September 24, 2013

0452


The tattooed arm you see in the photo above belongs to Gone Home designer Steve Gaynor. Further around that arm, you’ll find a second tattoo of a stylised owl, an image that formed part of the logo for Gaynor’s first project as a lead designer, BioShock 2: Minerva’s Den. Steve Gaynor is a man who bleeds for video games.

Five years ago, I wrote about “0451”, a numerical phrase that shows up as a password in the System Shock, Deus Ex and BioShock games. I defined 0451 then as a kind of DNA marker. Each of the games to include the reference had evolved out of a specific design aesthetic: first-person, set in densely interactive and interesting worlds, with a style of play blending action, stealth and exploration.

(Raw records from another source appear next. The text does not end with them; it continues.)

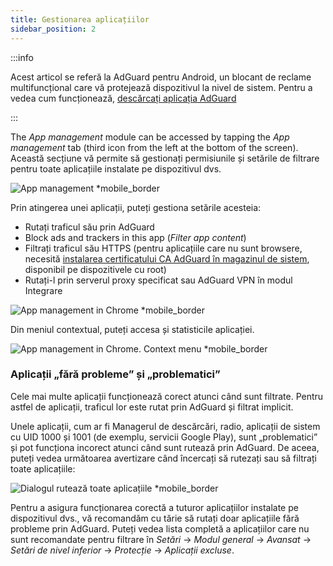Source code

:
 ```yaml
---
title: Gestionarea aplicațiilor
sidebar_position: 2
---
```


:::info

Acest articol se referă la AdGuard pentru Android, un blocant de reclame multifuncțional care vă protejează dispozitivul la nivel de sistem. Pentru a vedea cum funcționează, [descărcați aplicația AdGuard](https://agrd.io/download-kb-adblock)

:::

The _App management_ module can be accessed by tapping the _App management_ tab (third icon from the left at the bottom of the screen). Această secțiune vă permite să gestionați permisiunile și setările de filtrare pentru toate aplicațiile instalate pe dispozitivul dvs.

![App management \*mobile_border](https://cdn.adtidy.org/blog/new/9sakapp_management.png)

Prin atingerea unei aplicații, puteți gestiona setările acesteia:

- Rutați traficul său prin AdGuard
- Block ads and trackers in this app (_Filter app content_)
- Filtrați traficul său HTTPS (pentru aplicațiile care nu sunt browsere, necesită [instalarea certificatului CA AdGuard în magazinul de sistem](/adguard-for-android/solving-problems/https-certificate-for-rooted/), disponibil pe dispozitivele cu root)
- Rutați-l prin serverul proxy specificat sau AdGuard VPN în modul Integrare

![App management in Chrome \*mobile_border](https://cdn.adtidy.org/blog/new/nvvgochrome_management.png)

Din meniul contextual, puteți accesa și statisticile aplicației.

![App management in Chrome. Context menu \*mobile_border](https://cdn.adtidy.org/blog/new/4z85achome_management_context_menu.png)

### Aplicații „fără probleme” și „problematici”

Cele mai multe aplicații funcționează corect atunci când sunt filtrate. Pentru astfel de aplicații, traficul lor este rutat prin AdGuard și filtrat implicit.

Unele aplicații, cum ar fi Managerul de descărcări, radio, aplicații de sistem cu UID 1000 și 1001 (de exemplu, servicii Google Play), sunt „problematici” și pot funcționa incorect atunci când sunt rutează prin AdGuard. De aceea, puteți vedea următoarea avertizare când încercați să rutezați sau să filtrați toate aplicațiile:

![Dialogul rutează toate aplicațiile \*mobile_border](https://cdn.adtidy.org/blog/new/6du8jiroute_all.png)

Pentru a asigura funcționarea corectă a tuturor aplicațiilor instalate pe dispozitivul dvs., vă recomandăm cu tărie să rutați doar aplicațiile fără probleme prin AdGuard. Puteți vedea lista completă a aplicațiilor care nu sunt recomandate pentru filtrare în _Setări_ → _Modul general_ → _Avansat_ → _Setări de nivel inferior_ → _Protecție_ → _Aplicații excluse_.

Since that article, the 0451 sphere of influence has expanded: the code has appeared in Dishonored, Deus Ex: Human Revolution, BioShock Infinite, Gone Home, and on human flesh.

When 0451 first appeared in System Shock in 1994, it was as a nod to Bradbury’s Fahrenheit 451, but there was no obvious meaning to the reference. 0451 gained significance not for how it was originally used, but through its usage – in the games of Origin Systems and Looking Glass Studios, and by designers like Harvey Smith, Warren Spector, Ken Levine and Doug Church. 0451, in each of the games that it appears, represents membership of a broader design philosophy.

Steve Gaynor is of the first generation of game developers to have grown up with, and been influenced by, games like Looking Glass’ System Shock and Thief, and Deus Ex. For a while, his career in the games industry followed in the Looking Glass tradition about as closely as possible. He worked as a level designer on BioShock 2 and BioShock Infinite, before leaving triple A game development to found an independent studio, The Fullbright Company, in Portland, OR.

On the face of it, Gone Home - Fullbright's first - couldn’t be less like the games that had inspired Steve Gaynor. Gone Home is decidedly realist, without sci-fi or fantasy elements, and has no combat, no stealth, no enemies, and no puzzles.

And yet Gone Home is an 0451 game, both technically and in spirit. What does that mean, to be an 0451 game? Here's Steve Gaynor.

STEVE GAYNOR: For me, it denotes a dedication to a certain design philosophy, and a certain way of relating to players of your game. It comes from this background of System Shock and Thief and Deus Ex and that lineage of games that on some level, aesthetically, are about being first person games that are very aesthetically immersive and atmospheric and having worlds that are deeply interactive and all that kind of stuff. 
But the other side of it is, I feel like all of those games are about trusting the player, in a really meaningful way. Saying we're going to make a world that stands on its own, and that you're a part of, and that you're visiting and interacting with, but that doesn't cater to you, that trusts you to be curious enough and invested enough to navigate it and be interested in it and figure it out and be a part of it because of your inherent interest in exploring that space. And not because of extrinsic rewards or awesome cutscenes or all these things that are made to motivate the player to play the game in this heavy-handed way, but instead are hands off and an invitation for you to invest yourself. 
I think it's a really important design philosophy to be represented. I don't think every game should be like that, but I think it's important that there are games like that. They're inspiring to me and I think that they're an important part of what games can do that isn't especially common, but that I think speaks to people, or at least speaks to me, in a way that's totally different than any kind of other entertainment experience or way that a creator can communicate with an audience. And that means a lot to me.